Qué diferentes y qué tan iguales son las chinas a las mujeres occidentales. Sé que caigo en el máximo de los pecados y errores al meterme en el corsé de las generalizaciones, tomando en cuenta las dimensiones de ese territorio que solamente se hacen palpables en un mapa, porque en verdad que es difícil imaginártelo, así tengas esa tierra bajo tus pies.

Sin embargo, después de haber recorrido varias ciudades, encuentras un factor común, el cual es cierto que se desvanece poco a poco en regiones más remotas.

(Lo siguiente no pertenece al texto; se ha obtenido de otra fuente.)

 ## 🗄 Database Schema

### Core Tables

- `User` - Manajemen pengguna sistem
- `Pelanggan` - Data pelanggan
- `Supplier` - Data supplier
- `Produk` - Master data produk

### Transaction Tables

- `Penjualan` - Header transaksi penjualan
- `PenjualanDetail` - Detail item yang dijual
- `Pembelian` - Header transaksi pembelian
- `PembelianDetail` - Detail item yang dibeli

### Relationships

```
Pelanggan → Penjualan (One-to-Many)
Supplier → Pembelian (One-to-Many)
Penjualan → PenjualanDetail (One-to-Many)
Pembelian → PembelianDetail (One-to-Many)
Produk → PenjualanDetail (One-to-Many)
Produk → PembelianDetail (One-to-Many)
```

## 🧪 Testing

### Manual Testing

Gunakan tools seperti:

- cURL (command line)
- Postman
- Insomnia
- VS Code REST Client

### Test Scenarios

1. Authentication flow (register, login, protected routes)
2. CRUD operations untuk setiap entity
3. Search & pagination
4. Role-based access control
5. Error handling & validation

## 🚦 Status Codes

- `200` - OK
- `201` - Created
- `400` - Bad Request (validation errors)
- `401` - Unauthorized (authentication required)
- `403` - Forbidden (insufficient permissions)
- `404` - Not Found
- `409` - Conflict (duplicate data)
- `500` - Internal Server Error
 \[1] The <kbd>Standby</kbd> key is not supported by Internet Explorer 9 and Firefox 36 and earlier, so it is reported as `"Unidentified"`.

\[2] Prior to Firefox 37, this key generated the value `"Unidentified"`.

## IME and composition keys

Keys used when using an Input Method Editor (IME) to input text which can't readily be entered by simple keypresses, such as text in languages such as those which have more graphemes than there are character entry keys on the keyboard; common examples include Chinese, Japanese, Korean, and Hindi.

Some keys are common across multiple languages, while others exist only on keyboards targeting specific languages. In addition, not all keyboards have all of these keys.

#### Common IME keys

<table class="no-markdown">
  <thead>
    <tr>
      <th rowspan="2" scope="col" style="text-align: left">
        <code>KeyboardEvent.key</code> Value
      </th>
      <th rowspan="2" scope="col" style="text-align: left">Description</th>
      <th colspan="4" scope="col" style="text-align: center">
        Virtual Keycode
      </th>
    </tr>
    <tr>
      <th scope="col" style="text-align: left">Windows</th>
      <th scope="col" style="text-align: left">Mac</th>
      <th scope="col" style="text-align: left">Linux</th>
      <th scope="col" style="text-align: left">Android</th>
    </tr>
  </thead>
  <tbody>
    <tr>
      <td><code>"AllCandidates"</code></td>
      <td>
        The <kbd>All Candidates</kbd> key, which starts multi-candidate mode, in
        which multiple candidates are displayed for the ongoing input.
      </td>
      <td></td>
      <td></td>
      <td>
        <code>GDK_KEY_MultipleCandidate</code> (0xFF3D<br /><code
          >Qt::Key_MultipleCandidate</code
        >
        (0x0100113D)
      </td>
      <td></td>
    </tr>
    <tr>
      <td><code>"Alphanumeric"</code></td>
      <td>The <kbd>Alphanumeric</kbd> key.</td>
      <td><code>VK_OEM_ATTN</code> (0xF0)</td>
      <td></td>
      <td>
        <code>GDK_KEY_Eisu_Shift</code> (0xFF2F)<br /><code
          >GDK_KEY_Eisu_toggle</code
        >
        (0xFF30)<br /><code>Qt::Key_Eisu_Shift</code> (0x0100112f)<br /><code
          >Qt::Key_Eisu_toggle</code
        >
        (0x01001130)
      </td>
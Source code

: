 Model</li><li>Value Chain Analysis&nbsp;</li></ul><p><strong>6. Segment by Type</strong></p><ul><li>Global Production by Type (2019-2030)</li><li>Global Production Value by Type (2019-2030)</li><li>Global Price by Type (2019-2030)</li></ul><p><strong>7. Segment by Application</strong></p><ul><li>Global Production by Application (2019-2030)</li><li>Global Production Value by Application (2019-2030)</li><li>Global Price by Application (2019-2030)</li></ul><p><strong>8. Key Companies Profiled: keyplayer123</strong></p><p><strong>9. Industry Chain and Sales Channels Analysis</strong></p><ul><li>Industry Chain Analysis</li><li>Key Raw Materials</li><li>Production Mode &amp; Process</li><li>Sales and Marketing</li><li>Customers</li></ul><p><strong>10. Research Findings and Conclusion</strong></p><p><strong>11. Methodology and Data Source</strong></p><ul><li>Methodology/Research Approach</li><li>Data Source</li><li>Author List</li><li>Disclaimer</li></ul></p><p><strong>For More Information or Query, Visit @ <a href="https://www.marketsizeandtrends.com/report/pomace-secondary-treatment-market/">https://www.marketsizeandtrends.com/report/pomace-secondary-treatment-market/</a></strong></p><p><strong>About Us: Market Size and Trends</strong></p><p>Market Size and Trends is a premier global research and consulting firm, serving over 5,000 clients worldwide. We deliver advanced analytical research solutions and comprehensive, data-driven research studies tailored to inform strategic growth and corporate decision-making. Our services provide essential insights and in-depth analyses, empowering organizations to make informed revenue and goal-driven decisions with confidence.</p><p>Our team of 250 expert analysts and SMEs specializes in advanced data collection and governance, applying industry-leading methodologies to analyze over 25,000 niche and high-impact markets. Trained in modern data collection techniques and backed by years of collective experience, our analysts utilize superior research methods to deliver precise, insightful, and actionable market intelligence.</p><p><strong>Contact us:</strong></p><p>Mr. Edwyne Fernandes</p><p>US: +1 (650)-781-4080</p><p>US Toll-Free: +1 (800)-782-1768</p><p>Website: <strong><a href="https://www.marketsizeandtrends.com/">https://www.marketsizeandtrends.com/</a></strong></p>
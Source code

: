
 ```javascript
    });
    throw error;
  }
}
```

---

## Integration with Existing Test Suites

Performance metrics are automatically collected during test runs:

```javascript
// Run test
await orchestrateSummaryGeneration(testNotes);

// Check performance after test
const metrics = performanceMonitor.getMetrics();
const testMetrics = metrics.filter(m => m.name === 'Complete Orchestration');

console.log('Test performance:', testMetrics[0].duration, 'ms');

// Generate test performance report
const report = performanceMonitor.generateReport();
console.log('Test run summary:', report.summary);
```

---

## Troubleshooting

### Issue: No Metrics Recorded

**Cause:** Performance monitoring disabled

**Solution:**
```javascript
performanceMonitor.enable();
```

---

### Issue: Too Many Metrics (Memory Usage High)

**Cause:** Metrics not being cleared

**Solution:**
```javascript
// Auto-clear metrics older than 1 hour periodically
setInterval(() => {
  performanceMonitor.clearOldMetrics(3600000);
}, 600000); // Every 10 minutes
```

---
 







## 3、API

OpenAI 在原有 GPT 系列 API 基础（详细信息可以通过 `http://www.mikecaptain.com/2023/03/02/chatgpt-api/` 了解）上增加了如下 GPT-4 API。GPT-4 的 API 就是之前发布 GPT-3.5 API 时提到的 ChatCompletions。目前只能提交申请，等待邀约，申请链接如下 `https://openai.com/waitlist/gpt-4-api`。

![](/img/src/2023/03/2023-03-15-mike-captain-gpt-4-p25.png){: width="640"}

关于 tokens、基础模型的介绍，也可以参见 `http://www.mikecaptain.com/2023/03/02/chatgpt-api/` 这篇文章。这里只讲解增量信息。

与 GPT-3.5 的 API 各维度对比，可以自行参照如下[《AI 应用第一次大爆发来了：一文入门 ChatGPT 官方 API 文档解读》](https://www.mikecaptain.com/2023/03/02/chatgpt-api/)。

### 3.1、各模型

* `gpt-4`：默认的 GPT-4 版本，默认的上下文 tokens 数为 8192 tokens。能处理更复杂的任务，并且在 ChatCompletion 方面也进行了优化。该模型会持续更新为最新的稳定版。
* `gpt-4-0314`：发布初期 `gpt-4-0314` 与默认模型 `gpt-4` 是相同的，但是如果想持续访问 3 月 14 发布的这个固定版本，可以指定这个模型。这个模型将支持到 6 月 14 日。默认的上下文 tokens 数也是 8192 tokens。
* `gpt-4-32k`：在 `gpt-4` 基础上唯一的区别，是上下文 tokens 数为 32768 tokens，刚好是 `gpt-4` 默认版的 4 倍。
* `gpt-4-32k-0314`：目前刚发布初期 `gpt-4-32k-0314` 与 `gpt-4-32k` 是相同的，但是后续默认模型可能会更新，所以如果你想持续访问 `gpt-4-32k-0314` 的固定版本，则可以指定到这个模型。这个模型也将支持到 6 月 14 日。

Hoy me veo las uñas y, además de horrorizarme, no evito en pensar en las manicuristas chinas. Todas en uniforme, dispuestas en línea, de cara al pasante, con una sonrisa que da la bienvenida, e invita –sin pensárselo mucho- a tener manos de princesa, así sea durante dos efímeras semanas…

En China las manicuristas se encuentran por doquier. Desde lujosos centros comerciales, de esos donde Dolce&Gabbana, Chanel y Versache tienen sus modernos “tarantines” de cientos de metros cuadrados, pasando por gigantescos mercados, y hasta en esos entrañables mercadillos de barrio donde el griterío de vendedores y clientes sustituye al hilo musical de melodías bobaliconas.

Ni yo hablo chino, ni mi manicurista de turno hablaba otro idioma que no fuera el suyo. Así que apelamos al idioma de las señas, las sonrisas y risas, y los gestos exagerados que recuerdan a las cantantes de altos tonos de la Ópera de Pekín. Sentada en ese banquito, mientras a mis espaldas transcurría la jornada del gigantesco mercado, no me costó nada entregarme a la rapidez apabullante de la manicurista que de repente se sumerge en su mundo de uñas y cutículas.

Y sólo de muy de vez en cuando levanta la mirada, tal vez para comprobar que no te has ido y dejado tan sólo las manos…

Vecina de mi banquillo estaba una mujer – imposible adivinar su edad- que con los ojos cerrados espera que le depilaran las cejas ¡con una hojilla! Me quedé perpleja viendo aquello, y todas las chicas en rosa, del otro lado de las mesillas, se rieron de mi cara de sorpresa.

En ese momento, a pesar de esos exóticos rostros, me sentí como en casa.